#### Task
Only those lines in the data below from the line containing "and strictly positive." through the line containing "particular it has a", both included, should be restated word for word.

Saved entries:

Segment Open

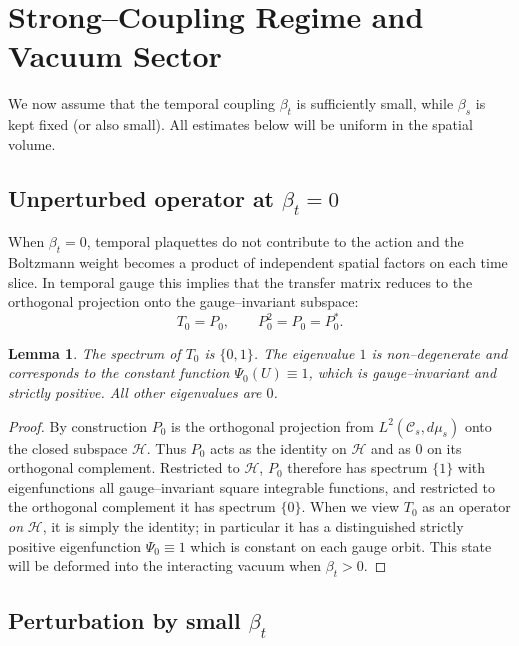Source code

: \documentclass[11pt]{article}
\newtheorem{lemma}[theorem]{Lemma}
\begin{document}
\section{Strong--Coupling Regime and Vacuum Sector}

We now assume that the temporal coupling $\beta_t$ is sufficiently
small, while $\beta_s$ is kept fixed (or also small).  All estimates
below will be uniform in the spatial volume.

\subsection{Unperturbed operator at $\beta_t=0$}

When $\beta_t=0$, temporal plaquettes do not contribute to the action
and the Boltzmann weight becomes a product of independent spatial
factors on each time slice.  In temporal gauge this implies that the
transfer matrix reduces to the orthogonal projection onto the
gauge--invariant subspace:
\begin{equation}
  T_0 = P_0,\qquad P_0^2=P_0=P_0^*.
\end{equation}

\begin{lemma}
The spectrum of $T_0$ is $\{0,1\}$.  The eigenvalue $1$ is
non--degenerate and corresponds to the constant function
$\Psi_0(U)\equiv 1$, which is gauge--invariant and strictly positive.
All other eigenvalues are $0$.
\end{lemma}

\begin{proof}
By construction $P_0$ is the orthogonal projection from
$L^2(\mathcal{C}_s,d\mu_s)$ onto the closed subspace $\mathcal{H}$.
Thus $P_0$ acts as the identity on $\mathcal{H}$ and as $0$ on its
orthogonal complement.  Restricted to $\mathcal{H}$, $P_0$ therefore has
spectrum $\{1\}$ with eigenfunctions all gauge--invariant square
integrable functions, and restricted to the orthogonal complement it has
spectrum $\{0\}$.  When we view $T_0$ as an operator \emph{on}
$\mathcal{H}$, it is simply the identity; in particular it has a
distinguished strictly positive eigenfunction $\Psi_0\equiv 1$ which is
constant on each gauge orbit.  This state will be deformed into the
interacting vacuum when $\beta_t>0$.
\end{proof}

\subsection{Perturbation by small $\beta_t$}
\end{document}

Segment Closed
Segment Open

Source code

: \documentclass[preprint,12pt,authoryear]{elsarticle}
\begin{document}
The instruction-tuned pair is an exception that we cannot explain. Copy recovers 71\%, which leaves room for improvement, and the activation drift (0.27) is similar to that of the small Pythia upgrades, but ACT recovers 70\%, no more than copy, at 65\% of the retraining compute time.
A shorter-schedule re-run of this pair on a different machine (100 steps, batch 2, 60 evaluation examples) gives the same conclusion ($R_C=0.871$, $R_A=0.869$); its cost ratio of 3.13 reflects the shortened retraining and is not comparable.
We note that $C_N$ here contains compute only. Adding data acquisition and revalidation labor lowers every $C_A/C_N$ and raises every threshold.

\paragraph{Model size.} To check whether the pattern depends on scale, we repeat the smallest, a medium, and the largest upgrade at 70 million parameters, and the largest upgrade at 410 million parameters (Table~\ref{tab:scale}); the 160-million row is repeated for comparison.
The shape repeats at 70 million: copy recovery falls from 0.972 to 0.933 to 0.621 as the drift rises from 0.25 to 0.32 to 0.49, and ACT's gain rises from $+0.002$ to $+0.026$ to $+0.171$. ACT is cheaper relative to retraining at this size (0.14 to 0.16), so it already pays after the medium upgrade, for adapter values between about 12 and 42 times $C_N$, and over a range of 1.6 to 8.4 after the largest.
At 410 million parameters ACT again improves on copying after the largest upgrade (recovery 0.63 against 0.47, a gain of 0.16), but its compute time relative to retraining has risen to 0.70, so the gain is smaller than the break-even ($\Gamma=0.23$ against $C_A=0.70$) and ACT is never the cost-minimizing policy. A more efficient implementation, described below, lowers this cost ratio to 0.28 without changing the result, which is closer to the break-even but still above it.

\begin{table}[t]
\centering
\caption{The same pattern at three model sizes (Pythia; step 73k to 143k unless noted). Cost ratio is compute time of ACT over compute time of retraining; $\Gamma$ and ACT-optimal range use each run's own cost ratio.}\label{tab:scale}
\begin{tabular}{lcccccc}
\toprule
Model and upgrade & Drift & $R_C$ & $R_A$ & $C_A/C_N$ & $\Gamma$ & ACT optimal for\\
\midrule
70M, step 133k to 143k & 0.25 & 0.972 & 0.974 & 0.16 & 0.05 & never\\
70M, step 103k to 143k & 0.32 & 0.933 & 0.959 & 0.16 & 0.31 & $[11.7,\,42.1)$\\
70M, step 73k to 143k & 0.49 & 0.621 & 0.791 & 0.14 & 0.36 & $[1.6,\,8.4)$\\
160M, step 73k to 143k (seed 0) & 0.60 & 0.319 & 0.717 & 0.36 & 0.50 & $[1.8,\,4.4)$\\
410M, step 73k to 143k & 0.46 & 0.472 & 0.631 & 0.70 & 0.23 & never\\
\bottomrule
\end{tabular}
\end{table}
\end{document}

Segment Closed
Segment Open

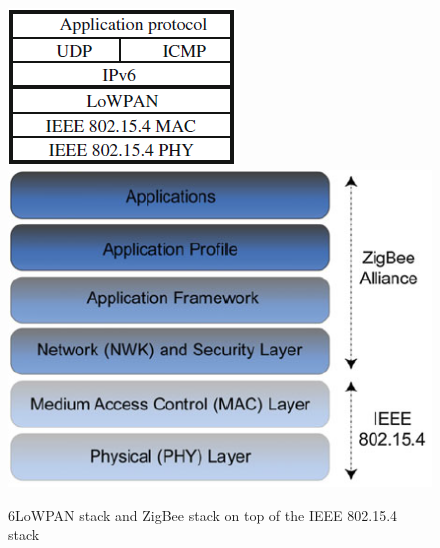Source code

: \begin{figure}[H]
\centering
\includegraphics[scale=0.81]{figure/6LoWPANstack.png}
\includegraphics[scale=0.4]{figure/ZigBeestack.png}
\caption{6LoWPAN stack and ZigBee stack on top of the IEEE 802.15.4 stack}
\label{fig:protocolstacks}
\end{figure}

Segment Closed

#### Exercise response
$\Psi_0(U)\equiv 1$, which is gauge--invariant and strictly positive.
All other eigenvalues are $0$.
\end{lemma}

\begin{proof}
By construction $P_0$ is the orthogonal projection from
$L^2(\mathcal{C}_s,d\mu_s)$ onto the closed subspace $\mathcal{H}$.
Thus $P_0$ acts as the identity on $\mathcal{H}$ and as $0$ on its
orthogonal complement.  Restricted to $\mathcal{H}$, $P_0$ therefore has
spectrum $\{1\}$ with eigenfunctions all gauge--invariant square
integrable functions, and restricted to the orthogonal complement it has
spectrum $\{0\}$.  When we view $T_0$ as an operator \emph{on}
$\mathcal{H}$, it is simply the identity; in particular it has a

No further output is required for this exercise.